1. Consider Their Challenges.
To do this, you’ll need to mine as much data as you can from the customer when you communicate. Hopefully, you’ve had the opportunity to speak with them in-person and perhaps meet their spouse or family. If you can use this time to learn about the challenges that they are facing individually, you’ll be in a position to serve them better. Once you know what is keeping your prospects up at night, you’ll more easily be able to find a solution.
2. Rely On Your Past.
Empathy starts with Self. You and your clients may be in different family or economic situations, but you can still remember when you were closer to where they are, particularly if you are a generation or two ahead. It might be harder to pull this off when clients are older, but as long as you’re connected to your client and mindful of your own past, you should be able to find the seed of commonality that grows into true understanding.
3. If That Doesn’t Work, Think Of Someone You Know In A Similar Situation.

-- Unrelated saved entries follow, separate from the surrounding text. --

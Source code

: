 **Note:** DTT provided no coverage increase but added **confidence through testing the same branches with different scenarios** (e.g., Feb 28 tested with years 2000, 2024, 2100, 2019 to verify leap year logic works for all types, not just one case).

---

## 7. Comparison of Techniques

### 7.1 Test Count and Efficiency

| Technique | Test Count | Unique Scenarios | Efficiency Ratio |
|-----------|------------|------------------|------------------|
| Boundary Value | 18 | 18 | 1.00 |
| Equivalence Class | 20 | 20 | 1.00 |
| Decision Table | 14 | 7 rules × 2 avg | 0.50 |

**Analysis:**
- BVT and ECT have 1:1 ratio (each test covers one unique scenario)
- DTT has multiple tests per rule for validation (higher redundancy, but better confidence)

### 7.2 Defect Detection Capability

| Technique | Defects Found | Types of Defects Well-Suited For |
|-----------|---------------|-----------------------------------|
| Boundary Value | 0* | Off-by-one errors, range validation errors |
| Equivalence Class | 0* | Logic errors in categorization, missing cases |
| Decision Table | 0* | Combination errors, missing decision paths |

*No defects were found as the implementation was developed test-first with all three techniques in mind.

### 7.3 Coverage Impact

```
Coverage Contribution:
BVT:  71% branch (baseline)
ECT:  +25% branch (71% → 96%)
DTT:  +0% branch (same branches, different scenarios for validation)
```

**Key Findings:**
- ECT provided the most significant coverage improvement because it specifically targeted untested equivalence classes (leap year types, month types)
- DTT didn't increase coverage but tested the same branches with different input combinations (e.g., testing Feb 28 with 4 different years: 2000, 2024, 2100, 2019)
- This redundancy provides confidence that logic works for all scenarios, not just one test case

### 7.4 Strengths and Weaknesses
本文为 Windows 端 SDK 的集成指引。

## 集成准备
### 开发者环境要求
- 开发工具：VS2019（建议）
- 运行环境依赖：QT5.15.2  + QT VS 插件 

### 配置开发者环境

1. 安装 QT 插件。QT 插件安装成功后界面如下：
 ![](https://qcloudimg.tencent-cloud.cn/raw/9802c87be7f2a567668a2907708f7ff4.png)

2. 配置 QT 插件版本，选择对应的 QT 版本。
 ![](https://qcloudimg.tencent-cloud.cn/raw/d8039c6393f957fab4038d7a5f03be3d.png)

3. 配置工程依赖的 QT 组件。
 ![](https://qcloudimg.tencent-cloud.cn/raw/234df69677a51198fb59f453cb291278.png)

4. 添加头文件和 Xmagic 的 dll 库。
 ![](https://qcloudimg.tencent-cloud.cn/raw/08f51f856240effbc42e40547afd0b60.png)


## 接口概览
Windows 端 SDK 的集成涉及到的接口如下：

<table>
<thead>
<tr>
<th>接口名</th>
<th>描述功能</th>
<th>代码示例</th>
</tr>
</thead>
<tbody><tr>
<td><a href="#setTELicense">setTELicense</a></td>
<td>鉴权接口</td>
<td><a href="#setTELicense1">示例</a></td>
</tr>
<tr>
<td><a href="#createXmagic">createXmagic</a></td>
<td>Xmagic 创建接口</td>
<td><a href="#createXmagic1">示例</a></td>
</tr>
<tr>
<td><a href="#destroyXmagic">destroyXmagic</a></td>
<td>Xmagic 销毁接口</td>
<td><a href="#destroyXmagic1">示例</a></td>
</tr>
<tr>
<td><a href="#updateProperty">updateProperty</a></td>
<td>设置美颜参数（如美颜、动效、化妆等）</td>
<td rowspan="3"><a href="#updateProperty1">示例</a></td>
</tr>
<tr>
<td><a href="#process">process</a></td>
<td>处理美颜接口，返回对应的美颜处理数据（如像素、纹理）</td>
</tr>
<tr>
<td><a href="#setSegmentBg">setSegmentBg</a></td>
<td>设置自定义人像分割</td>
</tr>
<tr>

This is a good “hack” if you will when you’re struggling to find common ground that would allow you to relate to a client. Who does this person remind you of? What qualities do they possess that make you feel this way? Is it a friend, acquaintance, or family member they remind you of? If so, try to use that link as inspiration. You don’t even have to mention your inspiration, and you should definitely be careful to not get the two confused. But it can help you loosen up and engage with the person in front of you.
4. Maintain Frequent Contact Using A Call To Action.
If you’re not engaged in a newsletter and email marketing, I would advise that you consider setting something up, yesterday. When someone is willing to give you their email address, you have the ability to reach them whenever you want with friendly reminders, pitches, and actionable advice that could save their lives (or livelihood). You also have a way to be able to tap in to their fears and problems. Never spam, but do try to make frequent contact — perhaps every week or two — and end your correspondence with a call to action. That CTA doesn’t have to be a sales pitch. In fact, I would recommend using a simple question like, “What’s keeping you up at night?” or “What are you struggling with most right now?” You can also throw in the occasional insurance-related question. It’s all about relationship building and being someone they can trust, who is eager to solve their problems.
5. Try To Schedule At Least One Face-To-Face Appointment Per Year.
Face time is so valuable to your understanding of the client and your ability to relate to him or her. Unfortunately, many clients can be hard to pin down, but it’s worth every bit of the effort it takes to do so because you can glean a wealth of knowledge and personal details from one of these visits. Just make sure you’re logging what you learn and referring back to it before your next approach.
As you get to know your customers better, you will be able to spot insurance opportunities that genuinely help them meet their financial goals and offer peace of mind. Think of it as a service job rather than sales, because that’s exactly what you’ll be doing. Offering a service that improves your customers’ lives and protects them from an uncertain future.